Today we celebrate the anniversary of the first Phish show ever held at New York City’s esteemed Radio City Music Hall. Fresh off the heels of a New Year’s Millennium celebration in the Everglades that made headlines worldwide, Phish was ready to take on the year 2000 with a Spring Tour of Japan on the books. But first, they would play a few gigs in New York City to dust off the cobwebs and help support their album Farmhouse which was released just days earlier. On this the first of a two-night run here, Phish would wind up playing about half of the new album’s songs while mixing in other classics in a show that certainly lived up to the anticipation surrounding it.
Phish seems to soak in the applause for a bit from a raucous Radio City Music Hall before starting the show with thunderous “First Tube” that seemed to move the ground itself. Mike Gordon’s constant, unwavering bass line dominates this one pulled from Farmhouse that continues to be a mainstay at shows to this day. A familiar first set face in “Wolfman’s Brother” gets played next, adding a veritable dose of funk to the revered music hall, with sound coming through in pristine fashion thanks to Radio City’s amazing acoustics.

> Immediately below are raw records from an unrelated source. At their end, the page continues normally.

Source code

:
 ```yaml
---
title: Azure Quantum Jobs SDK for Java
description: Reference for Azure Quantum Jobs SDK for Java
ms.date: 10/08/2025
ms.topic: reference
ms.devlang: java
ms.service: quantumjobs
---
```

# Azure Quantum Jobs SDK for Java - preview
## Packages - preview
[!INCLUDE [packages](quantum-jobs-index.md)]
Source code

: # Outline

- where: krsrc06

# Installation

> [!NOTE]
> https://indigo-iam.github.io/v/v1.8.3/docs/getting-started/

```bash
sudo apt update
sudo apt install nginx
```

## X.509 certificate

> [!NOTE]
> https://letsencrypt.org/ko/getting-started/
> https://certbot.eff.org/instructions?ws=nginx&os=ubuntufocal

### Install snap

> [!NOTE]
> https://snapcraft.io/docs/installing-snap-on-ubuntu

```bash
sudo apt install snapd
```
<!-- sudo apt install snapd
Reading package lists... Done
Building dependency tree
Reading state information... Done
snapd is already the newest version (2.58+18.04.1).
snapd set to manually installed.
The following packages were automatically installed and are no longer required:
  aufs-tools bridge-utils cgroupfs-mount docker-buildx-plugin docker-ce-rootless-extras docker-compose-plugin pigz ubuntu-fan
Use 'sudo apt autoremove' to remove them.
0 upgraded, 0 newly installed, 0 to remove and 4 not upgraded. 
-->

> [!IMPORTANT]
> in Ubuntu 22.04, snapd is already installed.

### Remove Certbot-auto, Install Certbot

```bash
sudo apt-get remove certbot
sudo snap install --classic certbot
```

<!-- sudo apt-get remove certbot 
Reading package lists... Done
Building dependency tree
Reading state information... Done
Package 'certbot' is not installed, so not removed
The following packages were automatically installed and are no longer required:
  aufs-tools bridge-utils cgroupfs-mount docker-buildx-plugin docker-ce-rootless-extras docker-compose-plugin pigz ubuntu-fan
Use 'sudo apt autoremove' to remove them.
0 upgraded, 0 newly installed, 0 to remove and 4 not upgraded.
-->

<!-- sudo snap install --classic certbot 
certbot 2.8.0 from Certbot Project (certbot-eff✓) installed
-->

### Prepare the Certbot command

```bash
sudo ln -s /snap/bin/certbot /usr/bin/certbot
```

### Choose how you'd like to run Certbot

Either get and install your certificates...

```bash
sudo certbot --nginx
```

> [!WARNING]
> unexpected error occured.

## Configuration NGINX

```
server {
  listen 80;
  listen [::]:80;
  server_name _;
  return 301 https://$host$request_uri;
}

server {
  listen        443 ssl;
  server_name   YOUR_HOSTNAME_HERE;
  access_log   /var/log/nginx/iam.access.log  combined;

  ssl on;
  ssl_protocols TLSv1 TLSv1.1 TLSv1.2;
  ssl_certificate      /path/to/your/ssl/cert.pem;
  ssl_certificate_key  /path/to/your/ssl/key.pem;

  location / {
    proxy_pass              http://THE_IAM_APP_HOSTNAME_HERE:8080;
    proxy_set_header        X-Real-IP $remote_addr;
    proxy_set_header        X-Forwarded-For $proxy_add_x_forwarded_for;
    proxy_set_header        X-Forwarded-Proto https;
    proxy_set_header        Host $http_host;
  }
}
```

An early show “Squirming Coil” then makes an appearance. The “Little Jimmy’s off to camp” line seems to get a noticeable roar of approval from the crowd, perhaps in respect to last summer’s legendary (and sweltering) Camp Oswego festival in Upstate New York. After a fairly brief Page McConnell closing piano solo, the opening to “Possum” emerge which reenergizes Radio City and then some with the floor once again seeming to have a discernable bounce to it, especially on the upper levels of the building. After a brief pause, the funk returns once more, this time courtesy of a bubbly “Moma Dance.”

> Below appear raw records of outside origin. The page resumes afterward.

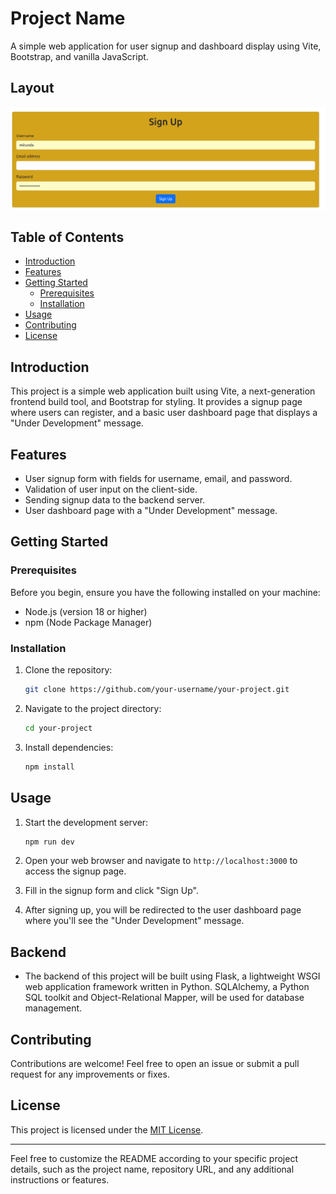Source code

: # Project Name

A simple web application for user signup and dashboard display using Vite, Bootstrap, and vanilla JavaScript.

## Layout
![alt text](image.png)

## Table of Contents

- [Introduction](#introduction)
- [Features](#features)
- [Getting Started](#getting-started)
  - [Prerequisites](#prerequisites)
  - [Installation](#installation)
- [Usage](#usage)
- [Contributing](#contributing)
- [License](#license)

## Introduction

This project is a simple web application built using Vite, a next-generation frontend build tool, and Bootstrap for styling. It provides a signup page where users can register, and a basic user dashboard page that displays a "Under Development" message.

## Features

- User signup form with fields for username, email, and password.
- Validation of user input on the client-side.
- Sending signup data to the backend server.
- User dashboard page with a "Under Development" message.

## Getting Started

### Prerequisites

Before you begin, ensure you have the following installed on your machine:

- Node.js (version 18 or higher)
- npm (Node Package Manager)

### Installation

1. Clone the repository:

   ```bash
   git clone https://github.com/your-username/your-project.git
   ```

2. Navigate to the project directory:

   ```bash
   cd your-project
   ```

3. Install dependencies:

   ```bash
   npm install
   ```

## Usage

1. Start the development server:

   ```bash
   npm run dev
   ```

2. Open your web browser and navigate to `http://localhost:3000` to access the signup page.
3. Fill in the signup form and click "Sign Up".
4. After signing up, you will be redirected to the user dashboard page where you'll see the "Under Development" message.

## Backend
- The backend of this project will be built using Flask, a lightweight WSGI web application framework written in Python. SQLAlchemy, a Python SQL toolkit and Object-Relational Mapper, will be used for database management.

## Contributing

Contributions are welcome! Feel free to open an issue or submit a pull request for any improvements or fixes.

## License

This project is licensed under the [MIT License](LICENSE).

---

Feel free to customize the README according to your specific project details, such as the project name, repository URL, and any additional instructions or features.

Once “Moma” comes to a rolling stop, the opening chords to “Limb By Limb” ring out, a fellow Story Of The Ghost selection. “Limb” elicits one of the finer jams of the first set, one that slowly increases in fervor and intensity, with McConnell and Trey Anastasio on guitar musically sparring back and forth, before it closes with Jon Fishman alone on drums. “Character Zero” then wraps a bow around the much anticipated first Phish set at Radio City, a spirited and well-played one with fairly standard selection of songs for 2000.
The second set stays very much in that same vein, beginning with a “Gotta Jibboo” that produces the next standout moment of the evening. The band is instantly locked in on a blissful jam that takes off right away, aided by Anastasio’s signature digital delay loop running underneath it the entire time. This momentum carries squarely into the “Down With Disease” that comes next. The band rips through the composed section and jumps immediately into an aggressive high-octane jam that starts strong and never really lets up, with Fishman pushing both the tempo and the limits in a masterclass of drumming. Eventually, Trey reintroduces the digital delay loop with Page adding in some harrowing organ fills as the band takes their time crafting this one. It all adds up to a 20-minute “Disease” that’s the highlight of the show and one of the better ones ever played to date.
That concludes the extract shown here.